## Assignment:
Would you return the entries below exactly from the line containing "Expected Free Energy (EFE)" onward, ending with the final line and including it, and nothing else?

━━ Provided information

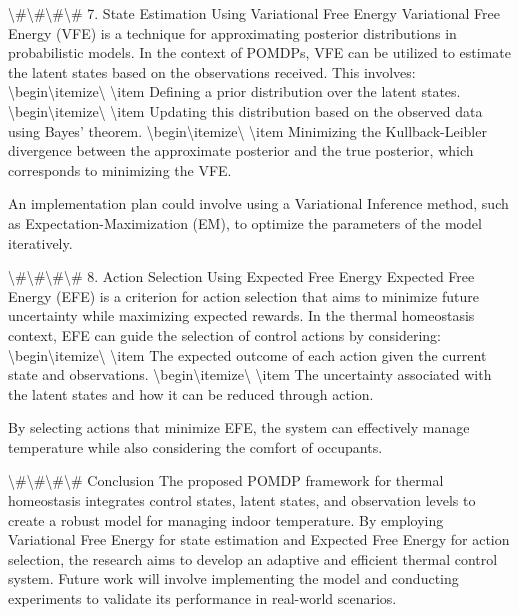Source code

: \documentclass[11pt,a4paper]{article}
\begin{document}
\textbackslash{}#\textbackslash{}#\textbackslash{}#\textbackslash{}# 7. State Estimation Using Variational Free Energy
Variational Free Energy (VFE) is a technique for approximating posterior distributions in probabilistic models. In the context of POMDPs, VFE can be utilized to estimate the latent states based on the observations received. This involves:
\textbackslash{}begin\textbackslash{}{itemize\textbackslash{}}
\textbackslash{}item Defining a prior distribution over the latent states.
\textbackslash{}begin\textbackslash{}{itemize\textbackslash{}}
\textbackslash{}item Updating this distribution based on the observed data using Bayes' theorem.
\textbackslash{}begin\textbackslash{}{itemize\textbackslash{}}
\textbackslash{}item Minimizing the Kullback-Leibler divergence between the approximate posterior and the true posterior, which corresponds to minimizing the VFE.

An implementation plan could involve using a Variational Inference method, such as Expectation-Maximization (EM), to optimize the parameters of the model iteratively.

\textbackslash{}#\textbackslash{}#\textbackslash{}#\textbackslash{}# 8. Action Selection Using Expected Free Energy
Expected Free Energy (EFE) is a criterion for action selection that aims to minimize future uncertainty while maximizing expected rewards. In the thermal homeostasis context, EFE can guide the selection of control actions by considering:
\textbackslash{}begin\textbackslash{}{itemize\textbackslash{}}
\textbackslash{}item The expected outcome of each action given the current state and observations.
\textbackslash{}begin\textbackslash{}{itemize\textbackslash{}}
\textbackslash{}item The uncertainty associated with the latent states and how it can be reduced through action.

By selecting actions that minimize EFE, the system can effectively manage temperature while also considering the comfort of occupants.

\textbackslash{}#\textbackslash{}#\textbackslash{}#\textbackslash{}# Conclusion
The proposed POMDP framework for thermal homeostasis integrates control states, latent states, and observation levels to create a robust model for managing indoor temperature. By employing Variational Free Energy for state estimation and Expected Free Energy for action selection, the research aims to develop an adaptive and efficient thermal control system. Future work will involve implementing the model and conducting experiments to validate its performance in real-world scenarios.
\end{document}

━━━━

## Task result:
Expected Free Energy (EFE) is a criterion for action selection that aims to minimize future uncertainty while maximizing expected rewards. In the thermal homeostasis context, EFE can guide the selection of control actions by considering:
\textbackslash{}begin\textbackslash{}{itemize\textbackslash{}}
\textbackslash{}item The expected outcome of each action given the current state and observations.
\textbackslash{}begin\textbackslash{}{itemize\textbackslash{}}
\textbackslash{}item The uncertainty associated with the latent states and how it can be reduced through action.

By selecting actions that minimize EFE, the system can effectively manage temperature while also considering the comfort of occupants.

\textbackslash{}#\textbackslash{}#\textbackslash{}#\textbackslash{}# Conclusion
The proposed POMDP framework for thermal homeostasis integrates control states, latent states, and observation levels to create a robust model for managing indoor temperature. By employing Variational Free Energy for state estimation and Expected Free Energy for action selection, the research aims to develop an adaptive and efficient thermal control system. Future work will involve implementing the model and conducting experiments to validate its performance in real-world scenarios.
\end{document}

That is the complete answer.